Teresa von Avila, Alba – Foto: Marie-Luise Langwald
Demut und Dienen verbindet heute mancher mit bewusster Manipulation zur Unterdrückung, insbesondere von Frauen in der Kirche. Wie anders man beides verstehen kann, zeigt uns die spanische Mystik in ihrer wichtigsten Vertreterin, der hl. Teresa von Avila (1515-1582). Lebensklug, tatkräftig und ausgesprochen selbstbewusst, erklärt sie ihren Schwestern im ersten von ihr gegründeten Karmel in Avila den Unterschied zwischen wahrer und falscher Demut:
Merkt euch, Töchter, was ich euch dazu sagen will. Es mag ja manchmal tatsächlich Demut und Tugendhaftigkeit sein, sich für so schlecht zu halten. In der Regel aber ist das eine ganz gefährliche Versuchung. Weil ich sie an mir selbst erfahren habe und sie lange durchleiden musste, kenne ich sie gut. Die wahre Demut, so ausgeprägt sie auch entwickelt sein mag, beunruhigt, verwirrt und verängstigt die Seele nicht, im Gegenteil, sie bringt ihr Frieden, innerliche Freude und Gelöstheit. Selbst wenn einer beim Anblick seiner ganzen Schlechtigkeit deutlich erkennt, dass er die Hölle verdient, selbst wenn er todtraurig wird und meint, alle müssten ihn doch zu Recht verabscheuen, ja selbst wenn er fast nicht mehr um Erbarmen zu bitten wagt, ist doch dieser Schmerz – wenn es sich um echte Demut handelt – mit einer solchen innerlichen Freude verbunden, dass man ihn nicht mehr missen möchte.
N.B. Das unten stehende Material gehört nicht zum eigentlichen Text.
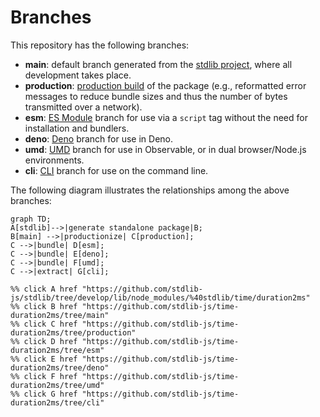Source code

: <!--

@license Apache-2.0

Copyright (c) 2023 The Stdlib Authors.

Licensed under the Apache License, Version 2.0 (the "License");
you may not use this file except in compliance with the License.
You may obtain a copy of the License at

    http://www.apache.org/licenses/LICENSE-2.0

Unless required by applicable law or agreed to in writing, software
distributed under the License is distributed on an "AS IS" BASIS,
WITHOUT WARRANTIES OR CONDITIONS OF ANY KIND, either express or implied.
See the License for the specific language governing permissions and
limitations under the License.

-->

# Branches

This repository has the following branches:

-   **main**: default branch generated from the [stdlib project][stdlib-url], where all development takes place.
-   **production**: [production build][production-url] of the package (e.g., reformatted error messages to reduce bundle sizes and thus the number of bytes transmitted over a network).
-   **esm**: [ES Module][esm-url] branch for use via a `script` tag without the need for installation and bundlers.
-   **deno**: [Deno][deno-url] branch for use in Deno.
-   **umd**: [UMD][umd-url] branch for use in Observable, or in dual browser/Node.js environments.
-   **cli**: [CLI][cli-url] branch for use on the command line.

The following diagram illustrates the relationships among the above branches:

```mermaid
graph TD;
A[stdlib]-->|generate standalone package|B;
B[main] -->|productionize| C[production];
C -->|bundle| D[esm];
C -->|bundle| E[deno];
C -->|bundle| F[umd];
C -->|extract| G[cli];

%% click A href "https://github.com/stdlib-js/stdlib/tree/develop/lib/node_modules/%40stdlib/time/duration2ms"
%% click B href "https://github.com/stdlib-js/time-duration2ms/tree/main"
%% click C href "https://github.com/stdlib-js/time-duration2ms/tree/production"
%% click D href "https://github.com/stdlib-js/time-duration2ms/tree/esm"
%% click E href "https://github.com/stdlib-js/time-duration2ms/tree/deno"
%% click F href "https://github.com/stdlib-js/time-duration2ms/tree/umd"
%% click G href "https://github.com/stdlib-js/time-duration2ms/tree/cli"
```

[stdlib-url]: https://github.com/stdlib-js/stdlib/tree/develop/lib/node_modules/%40stdlib/time/duration2ms
[production-url]: https://github.com/stdlib-js/time-duration2ms/tree/production
[deno-url]: https://github.com/stdlib-js/time-duration2ms/tree/deno
[umd-url]: https://github.com/stdlib-js/time-duration2ms/tree/umd
[esm-url]: https://github.com/stdlib-js/time-duration2ms/tree/esm
[cli-url]: https://github.com/stdlib-js/time-duration2ms/tree/cli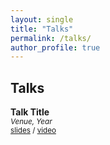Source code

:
 ```yaml
---
layout: single
title: "Talks"
permalink: /talks/
author_profile: true
---
```


## Talks

**Talk Title**  
<sub>*Venue, Year*</sub>  
<sub>[slides](#) / [video](#)</sub>
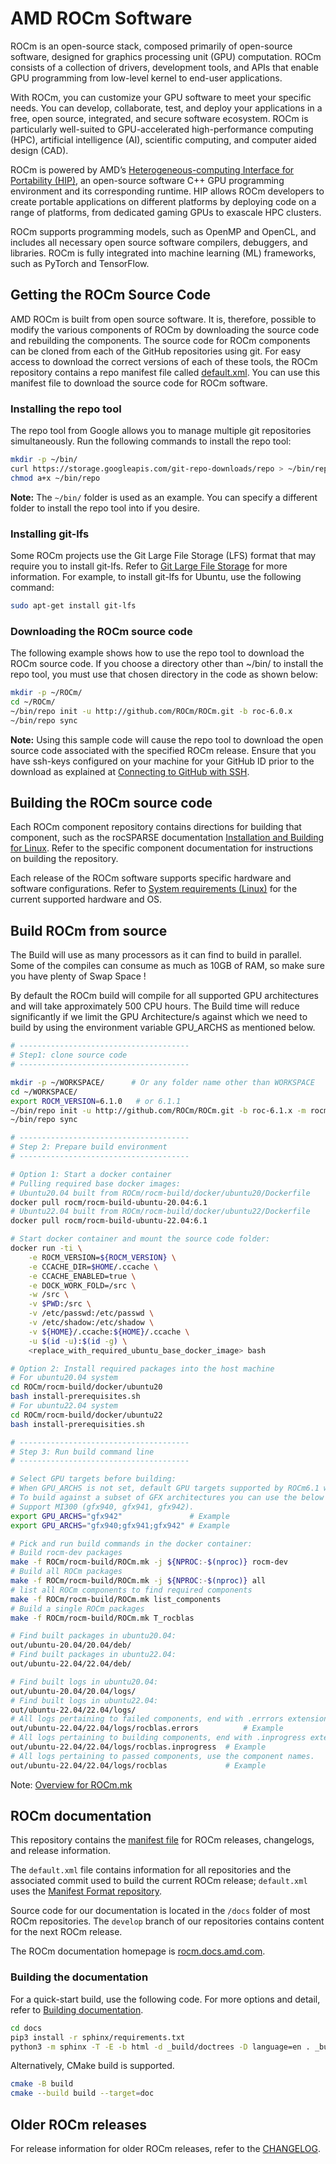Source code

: # AMD ROCm Software

ROCm is an open-source stack, composed primarily of open-source software, designed for graphics
processing unit (GPU) computation. ROCm consists of a collection of drivers, development tools, and
APIs that enable GPU programming from low-level kernel to end-user applications.

With ROCm, you can customize your GPU software to meet your specific needs. You can develop,
collaborate, test, and deploy your applications in a free, open source, integrated, and secure software
ecosystem. ROCm is particularly well-suited to GPU-accelerated high-performance computing (HPC),
artificial intelligence (AI), scientific computing, and computer aided design (CAD).

ROCm is powered by AMD’s
[Heterogeneous-computing Interface for Portability (HIP)](https://github.com/ROCm/HIP),
an open-source software C++ GPU programming environment and its corresponding runtime. HIP
allows ROCm developers to create portable applications on different platforms by deploying code on a
range of platforms, from dedicated gaming GPUs to exascale HPC clusters.

ROCm supports programming models, such as OpenMP and OpenCL, and includes all necessary open
source software compilers, debuggers, and libraries. ROCm is fully integrated into machine learning
(ML) frameworks, such as PyTorch and TensorFlow.

## Getting the ROCm Source Code

AMD ROCm is built from open source software. It is, therefore, possible to modify the various components of ROCm by downloading the source code and rebuilding the components. The source code for ROCm components can be cloned from each of the GitHub repositories using git.  For easy access to download the correct versions of each of these tools, the ROCm repository contains a repo manifest file called [default.xml](./default.xml). You can use this manifest file to download the source code for ROCm software.

### Installing the repo tool

The repo tool from Google allows you to manage multiple git repositories simultaneously. Run the following commands to install the repo tool:

```bash
mkdir -p ~/bin/
curl https://storage.googleapis.com/git-repo-downloads/repo > ~/bin/repo
chmod a+x ~/bin/repo
```

**Note:** The ```~/bin/``` folder is used as an example. You can specify a different folder to install the repo tool into if you desire.

### Installing git-lfs

Some ROCm projects use the Git Large File Storage (LFS) format that may require you to install git-lfs. Refer to [Git Large File Storage](https://github.com/git-lfs/git-lfs/blob/main/INSTALLING.md) for more information. For example, to install git-lfs for Ubuntu, use the following command:

```bash
sudo apt-get install git-lfs
```

### Downloading the ROCm source code

The following example shows how to use the repo tool to download the ROCm source code. If you choose a directory other than ~/bin/ to install the repo tool, you must use that chosen directory in the code as shown below:

```bash
mkdir -p ~/ROCm/
cd ~/ROCm/
~/bin/repo init -u http://github.com/ROCm/ROCm.git -b roc-6.0.x
~/bin/repo sync
```

**Note:** Using this sample code will cause the repo tool to download the open source code associated with the specified ROCm release. Ensure that you have ssh-keys configured on your machine for your GitHub ID prior to the download as explained at [Connecting to GitHub with SSH](https://docs.github.com/en/authentication/connecting-to-github-with-ssh).

## Building the ROCm source code

Each ROCm component repository contains directions for building that component, such as the rocSPARSE documentation [Installation and Building for Linux](https://rocm.docs.amd.com/projects/rocSPARSE/en/latest/install/Linux_Install_Guide.html). Refer to the specific component documentation for instructions on building the repository.

Each release of the ROCm software supports specific hardware and software configurations. Refer to [System requirements (Linux)](https://rocm.docs.amd.com/projects/install-on-linux/en/latest/reference/system-requirements.html) for the current supported hardware and OS.


## Build ROCm from source

The Build will use as many processors as it can find to build in parallel. Some of the compiles can consume as much as 10GB of RAM, so make sure you have plenty of Swap Space !

By default the ROCm build will compile for all supported GPU architectures and will take approximately 500 CPU hours.
The Build time will reduce significantly if we limit the GPU Architecture/s against which we need to build by using the environment variable GPU_ARCHS as mentioned below.

```bash
# --------------------------------------
# Step1: clone source code
# --------------------------------------

mkdir -p ~/WORKSPACE/      # Or any folder name other than WORKSPACE
cd ~/WORKSPACE/
export ROCM_VERSION=6.1.0   # or 6.1.1
~/bin/repo init -u http://github.com/ROCm/ROCm.git -b roc-6.1.x -m rocm-build/rocm-${ROCM_VERSION}.xml
~/bin/repo sync

# --------------------------------------
# Step 2: Prepare build environment
# --------------------------------------

# Option 1: Start a docker container
# Pulling required base docker images:
# Ubuntu20.04 built from ROCm/rocm-build/docker/ubuntu20/Dockerfile
docker pull rocm/rocm-build-ubuntu-20.04:6.1
# Ubuntu22.04 built from ROCm/rocm-build/docker/ubuntu22/Dockerfile
docker pull rocm/rocm-build-ubuntu-22.04:6.1

# Start docker container and mount the source code folder:
docker run -ti \
    -e ROCM_VERSION=${ROCM_VERSION} \
    -e CCACHE_DIR=$HOME/.ccache \
    -e CCACHE_ENABLED=true \
    -e DOCK_WORK_FOLD=/src \
    -w /src \
    -v $PWD:/src \
    -v /etc/passwd:/etc/passwd \
    -v /etc/shadow:/etc/shadow \
    -v ${HOME}/.ccache:${HOME}/.ccache \
    -u $(id -u):$(id -g) \
    <replace_with_required_ubuntu_base_docker_image> bash

# Option 2: Install required packages into the host machine
# For ubuntu20.04 system
cd ROCm/rocm-build/docker/ubuntu20
bash install-prerequisites.sh
# For ubuntu22.04 system
cd ROCm/rocm-build/docker/ubuntu22
bash install-prerequisities.sh

# --------------------------------------
# Step 3: Run build command line
# --------------------------------------

# Select GPU targets before building:
# When GPU_ARCHS is not set, default GPU targets supported by ROCm6.1 will be used.
# To build against a subset of GFX architectures you can use the below env variable.
# Support MI300 (gfx940, gfx941, gfx942).
export GPU_ARCHS="gfx942"               # Example
export GPU_ARCHS="gfx940;gfx941;gfx942" # Example

# Pick and run build commands in the docker container:
# Build rocm-dev packages
make -f ROCm/rocm-build/ROCm.mk -j ${NPROC:-$(nproc)} rocm-dev
# Build all ROCm packages
make -f ROCm/rocm-build/ROCm.mk -j ${NPROC:-$(nproc)} all
# list all ROCm components to find required components
make -f ROCm/rocm-build/ROCm.mk list_components
# Build a single ROCm packages
make -f ROCm/rocm-build/ROCm.mk T_rocblas

# Find built packages in ubuntu20.04:
out/ubuntu-20.04/20.04/deb/
# Find built packages in ubuntu22.04:
out/ubuntu-22.04/22.04/deb/

# Find built logs in ubuntu20.04:
out/ubuntu-20.04/20.04/logs/
# Find built logs in ubuntu22.04:
out/ubuntu-22.04/22.04/logs/
# All logs pertaining to failed components, end with .errrors extension.
out/ubuntu-22.04/22.04/logs/rocblas.errors          # Example
# All logs pertaining to building components, end with .inprogress extension.
out/ubuntu-22.04/22.04/logs/rocblas.inprogress  # Example
# All logs pertaining to passed components, use the component names.
out/ubuntu-22.04/22.04/logs/rocblas             # Example
```
Note: [Overview for ROCm.mk](rocm-build/README.md)

## ROCm documentation

This repository contains the [manifest file](https://gerrit.googlesource.com/git-repo/+/HEAD/docs/manifest-format.md)
for ROCm releases, changelogs, and release information.

The `default.xml` file contains information for all repositories and the associated commit used to build
the current ROCm release; `default.xml` uses the [Manifest Format repository](https://gerrit.googlesource.com/git-repo/).

Source code for our documentation is located in the `/docs` folder of most ROCm repositories. The
`develop` branch of our repositories contains content for the next ROCm release.

The ROCm documentation homepage is [rocm.docs.amd.com](https://rocm.docs.amd.com).

### Building the documentation

For a quick-start build, use the following code. For more options and detail, refer to
[Building documentation](./docs/contribute/building.md).

```bash
cd docs
pip3 install -r sphinx/requirements.txt
python3 -m sphinx -T -E -b html -d _build/doctrees -D language=en . _build/html
```

Alternatively, CMake build is supported.

```bash
cmake -B build
cmake --build build --target=doc
```

## Older ROCm releases

For release information for older ROCm releases, refer to the
[CHANGELOG](./CHANGELOG.md).
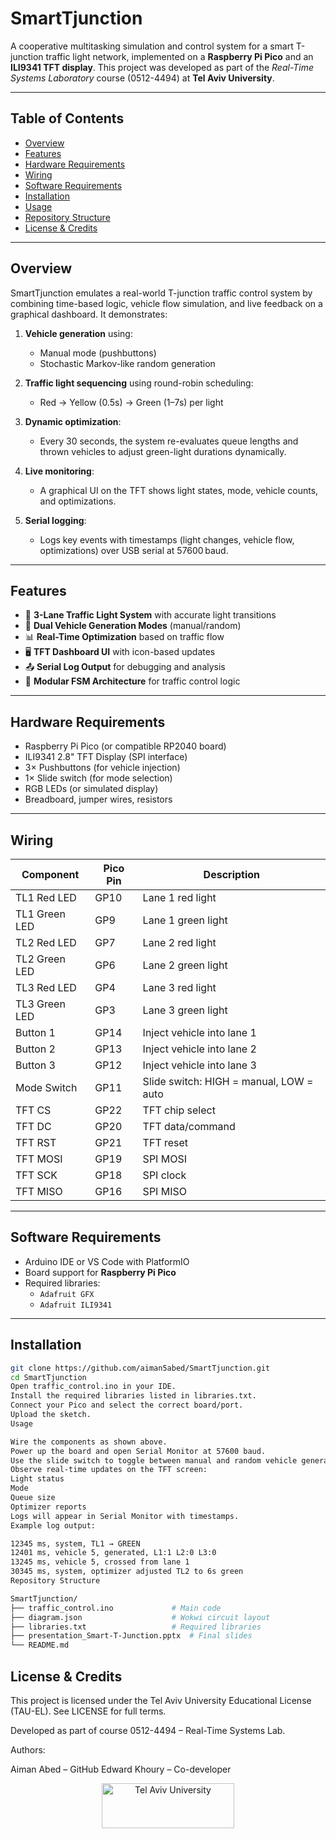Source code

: # SmartTjunction

A cooperative multitasking simulation and control system for a smart T-junction traffic light network, implemented on a **Raspberry Pi Pico** and an **ILI9341 TFT display**. This project was developed as part of the *Real-Time Systems Laboratory* course (0512-4494) at **Tel Aviv University**.

---

## Table of Contents

- [Overview](#overview)
- [Features](#features)
- [Hardware Requirements](#hardware-requirements)
- [Wiring](#wiring)
- [Software Requirements](#software-requirements)
- [Installation](#installation)
- [Usage](#usage)
- [Repository Structure](#repository-structure)
- [License & Credits](#license--credits)

---

## Overview

SmartTjunction emulates a real-world T-junction traffic control system by combining time-based logic, vehicle flow simulation, and live feedback on a graphical dashboard. It demonstrates:

1. **Vehicle generation** using:
   - Manual mode (pushbuttons)
   - Stochastic Markov-like random generation

2. **Traffic light sequencing** using round-robin scheduling:
   - Red → Yellow (0.5s) → Green (1–7s) per light

3. **Dynamic optimization**:
   - Every 30 seconds, the system re-evaluates queue lengths and thrown vehicles to adjust green-light durations dynamically.

4. **Live monitoring**:
   - A graphical UI on the TFT shows light states, mode, vehicle counts, and optimizations.

5. **Serial logging**:
   - Logs key events with timestamps (light changes, vehicle flow, optimizations) over USB serial at 57600 baud.

---

## Features

- 🚦 **3-Lane Traffic Light System** with accurate light transitions
- 🤖 **Dual Vehicle Generation Modes** (manual/random)
- 📊 **Real-Time Optimization** based on traffic flow
- 🖥️ **TFT Dashboard UI** with icon-based updates
- 📤 **Serial Log Output** for debugging and analysis
- 🧠 **Modular FSM Architecture** for traffic control logic

---

## Hardware Requirements

- Raspberry Pi Pico (or compatible RP2040 board)
- ILI9341 2.8" TFT Display (SPI interface)
- 3× Pushbuttons (for vehicle injection)
- 1× Slide switch (for mode selection)
- RGB LEDs (or simulated display)
- Breadboard, jumper wires, resistors

---

## Wiring

| Component        | Pico Pin | Description                             |
|------------------|----------|-----------------------------------------|
| TL1 Red LED      | GP10     | Lane 1 red light                        |
| TL1 Green LED    | GP9      | Lane 1 green light                      |
| TL2 Red LED      | GP7      | Lane 2 red light                        |
| TL2 Green LED    | GP6      | Lane 2 green light                      |
| TL3 Red LED      | GP4      | Lane 3 red light                        |
| TL3 Green LED    | GP3      | Lane 3 green light                      |
| Button 1         | GP14     | Inject vehicle into lane 1              |
| Button 2         | GP13     | Inject vehicle into lane 2              |
| Button 3         | GP12     | Inject vehicle into lane 3              |
| Mode Switch      | GP11     | Slide switch: HIGH = manual, LOW = auto |
| TFT CS           | GP22     | TFT chip select                         |
| TFT DC           | GP20     | TFT data/command                        |
| TFT RST          | GP21     | TFT reset                               |
| TFT MOSI         | GP19     | SPI MOSI                                |
| TFT SCK          | GP18     | SPI clock                               |
| TFT MISO         | GP16     | SPI MISO                                |

---

## Software Requirements

- Arduino IDE or VS Code with PlatformIO
- Board support for **Raspberry Pi Pico**
- Required libraries:
  - `Adafruit GFX`
  - `Adafruit ILI9341`

---

## Installation

```bash
git clone https://github.com/aiman5abed/SmartTjunction.git
cd SmartTjunction
Open traffic_control.ino in your IDE.
Install the required libraries listed in libraries.txt.
Connect your Pico and select the correct board/port.
Upload the sketch.
Usage

Wire the components as shown above.
Power up the board and open Serial Monitor at 57600 baud.
Use the slide switch to toggle between manual and random vehicle generation.
Observe real-time updates on the TFT screen:
Light status
Mode
Queue size
Optimizer reports
Logs will appear in Serial Monitor with timestamps.
Example log output:

12345 ms, system, TL1 → GREEN
12401 ms, vehicle 5, generated, L1:1 L2:0 L3:0
13245 ms, vehicle 5, crossed from lane 1
30345 ms, system, optimizer adjusted TL2 to 6s green
Repository Structure

SmartTjunction/
├── traffic_control.ino             # Main code
├── diagram.json                    # Wokwi circuit layout
├── libraries.txt                   # Required libraries
├── presentation_Smart-T-Junction.pptx  # Final slides
└── README.md
```
## License & Credits

This project is licensed under the Tel Aviv University Educational License (TAU-EL).
See LICENSE for full terms.

Developed as part of course 0512-4494 – Real-Time Systems Lab.

Authors:

Aiman Abed – GitHub
Edward Khoury – Co-developer
<p align="center"> <img src="https://en-engineering.tau.ac.il/sites/engineering-english.tau.ac.il/files/TAU_facultot_logos-01-handasa_0.png" alt="Tel Aviv University" height="72" width="212"> </p> 
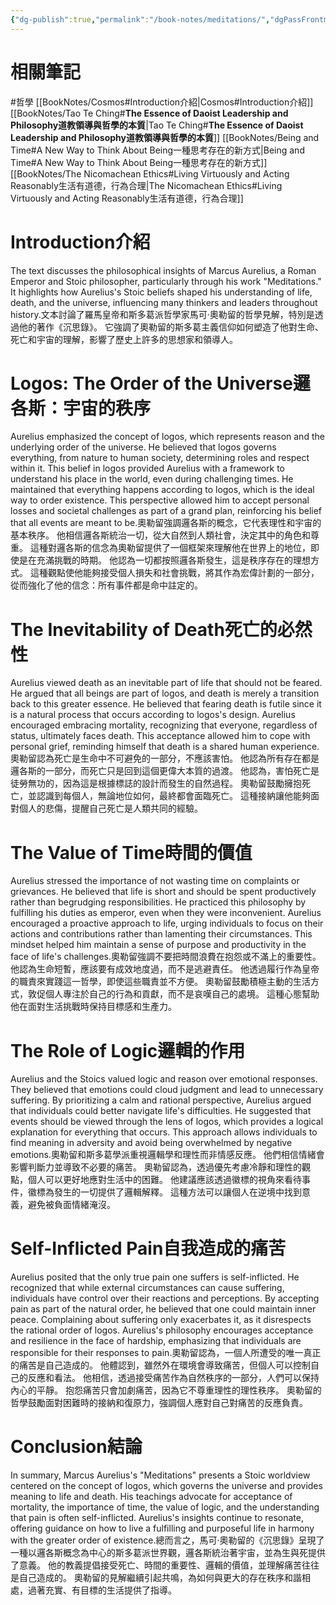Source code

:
 ```yaml
---
{"dg-publish":true,"permalink":"/book-notes/meditations/","dgPassFrontmatter":true,"created":"2024-11-24T10:41:52.287+08:00","updated":"2024-11-27T23:23:08.144+08:00"}
---
```


# 相關筆記
#哲學 
[[BookNotes/Cosmos#Introduction介紹\|Cosmos#Introduction介紹]]
[[BookNotes/Tao Te Ching#**The Essence of Daoist Leadership and Philosophy道教領導與哲學的本質**\|Tao Te Ching#**The Essence of Daoist Leadership and Philosophy道教領導與哲學的本質**]]
[[BookNotes/Being and Time#A New Way to Think About Being一種思考存在的新方式\|Being and Time#A New Way to Think About Being一種思考存在的新方式]]
[[BookNotes/The Nicomachean Ethics#Living Virtuously and Acting Reasonably生活有道德，行為合理\|The Nicomachean Ethics#Living Virtuously and Acting Reasonably生活有道德，行為合理]]
# Introduction介紹

The text discusses the philosophical insights of Marcus Aurelius, a Roman Emperor and Stoic philosopher, particularly through his work "Meditations." It highlights how Aurelius's Stoic beliefs shaped his understanding of life, death, and the universe, influencing many thinkers and leaders throughout history.文本討論了羅馬皇帝和斯多葛派哲學家馬可·奧勒留的哲學見解，特別是透過他的著作《沉思錄》。 它強調了奧勒留的斯多葛主義信仰如何塑造了他對生命、死亡和宇宙的理解，影響了歷史上許多的思想家和領導人。

# Logos: The Order of the Universe邏各斯：宇宙的秩序

Aurelius emphasized the concept of logos, which represents reason and the underlying order of the universe. He believed that logos governs everything, from nature to human society, determining roles and respect within it. This belief in logos provided Aurelius with a framework to understand his place in the world, even during challenging times. He maintained that everything happens according to logos, which is the ideal way to order existence. This perspective allowed him to accept personal losses and societal challenges as part of a grand plan, reinforcing his belief that all events are meant to be.奧勒留強調邏各斯的概念，它代表理性和宇宙的基本秩序。 他相信邏各斯統治一切，從大自然到人類社會，決定其中的角色和尊重。 這種對邏各斯的信念為奧勒留提供了一個框架來理解他在世界上的地位，即使是在充滿挑戰的時期。 他認為一切都按照邏各斯發生，這是秩序存在的理想方式。 這種觀點使他能夠接受個人損失和社會挑戰，將其作為宏偉計劃的一部分，從而強化了他的信念：所有事件都是命中註定的。

# The Inevitability of Death死亡的必然性

Aurelius viewed death as an inevitable part of life that should not be feared. He argued that all beings are part of logos, and death is merely a transition back to this greater essence. He believed that fearing death is futile since it is a natural process that occurs according to logos's design. Aurelius encouraged embracing mortality, recognizing that everyone, regardless of status, ultimately faces death. This acceptance allowed him to cope with personal grief, reminding himself that death is a shared human experience.奧勒留認為死亡是生命中不可避免的一部分，不應該害怕。 他認為所有存在都是邏各斯的一部分，而死亡只是回到這個更偉大本質的過渡。 他認為，害怕死亡是徒勞無功的，因為這是根據標誌的設計而發生的自然過程。 奧勒留鼓勵擁抱死亡，並認識到每個人，無論地位如何，最終都會面臨死亡。 這種接納讓他能夠面對個人的悲傷，提醒自己死亡是人類共同的經驗。

# The Value of Time時間的價值

Aurelius stressed the importance of not wasting time on complaints or grievances. He believed that life is short and should be spent productively rather than begrudging responsibilities. He practiced this philosophy by fulfilling his duties as emperor, even when they were inconvenient. Aurelius encouraged a proactive approach to life, urging individuals to focus on their actions and contributions rather than lamenting their circumstances. This mindset helped him maintain a sense of purpose and productivity in the face of life's challenges.奧勒留強調不要把時間浪費在抱怨或不滿上的重要性。 他認為生命短暫，應該要有成效地度過，而不是逃避責任。 他透過履行作為皇帝的職責來實踐這一哲學，即使這些職責並不方便。 奧勒留鼓勵積極主動的生活方式，敦促個人專注於自己的行為和貢獻，而不是哀嘆自己的處境。 這種心態幫助他在面對生活挑戰時保持目標感和生產力。

# The Role of Logic邏輯的作用

Aurelius and the Stoics valued logic and reason over emotional responses. They believed that emotions could cloud judgment and lead to unnecessary suffering. By prioritizing a calm and rational perspective, Aurelius argued that individuals could better navigate life's difficulties. He suggested that events should be viewed through the lens of logos, which provides a logical explanation for everything that occurs. This approach allows individuals to find meaning in adversity and avoid being overwhelmed by negative emotions.奧勒留和斯多葛學派重視邏輯學和理性而非情感反應。 他們相信情緒會影響判斷力並導致不必要的痛苦。 奧勒留認為，透過優先考慮冷靜和理性的觀點，個人可以更好地應對生活中的困難。 他建議應該透過徽標的視角來看待事件，徽標為發生的一切提供了邏輯解釋。 這種方法可以讓個人在逆境中找到意義，避免被負面情緒淹沒。

# Self-Inflicted Pain自我造成的痛苦

Aurelius posited that the only true pain one suffers is self-inflicted. He recognized that while external circumstances can cause suffering, individuals have control over their reactions and perceptions. By accepting pain as part of the natural order, he believed that one could maintain inner peace. Complaining about suffering only exacerbates it, as it disrespects the rational order of logos. Aurelius's philosophy encourages acceptance and resilience in the face of hardship, emphasizing that individuals are responsible for their responses to pain.奧勒留認為，一個人所遭受的唯一真正的痛苦是自己造成的。 他體認到，雖然外在環境會導致痛苦，但個人可以控制自己的反應和看法。 他相信，透過接受痛苦作為自然秩序的一部分，人們可以保持內心的平靜。 抱怨痛苦只會加劇痛苦，因為它不尊重理性的理性秩序。 奧勒留的哲學鼓勵面對困難時的接納和復原力，強調個人應對自己對痛苦的反應負責。

# Conclusion結論

In summary, Marcus Aurelius's "Meditations" presents a Stoic worldview centered on the concept of logos, which governs the universe and provides meaning to life and death. His teachings advocate for acceptance of mortality, the importance of time, the value of logic, and the understanding that pain is often self-inflicted. Aurelius's insights continue to resonate, offering guidance on how to live a fulfilling and purposeful life in harmony with the greater order of existence.總而言之，馬可‧奧勒留的《沉思錄》呈現了一種以邏各斯概念為中心的斯多葛派世界觀，邏各斯統治著宇宙，並為生與死提供了意義。 他的教義提倡接受死亡、時間的重要性、邏輯的價值，並理解痛苦往往是自己造成的。 奧勒留的見解繼續引起共鳴，為如何與更大的存在秩序和諧相處，過著充實、有目標的生活提供了指導。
Dieser Schmerz beunruhigt und bedrängt die Seele nicht, er macht sie vielmehr weit und befähigt sie, Gott noch mehr zu dienen.
Ohne Demut und Bereitschaft zum Dienst kann man nicht wirklich dem nachfolgen, der Demut und Dienen gelehrt und gelebt hat. In der Debatte um kirchliche Ämter und Strukturen würde ich mir mehr Wertschätzung dieser beiden zentralen Haltungen wünschen. Ganz im Sinn Teresas – selbstbewusst. Aber nicht begierig nach Macht oder ängstlich an Macht festhaltend.
Auszug aus:
Teresa von Avila, Die Botschaft vom Gebet, Leipzig 1988, 144f. Die lebendige Übersetzung von Reinhard Körner OCD lässt Teresas Worte höchst gegenwärtig erklingen.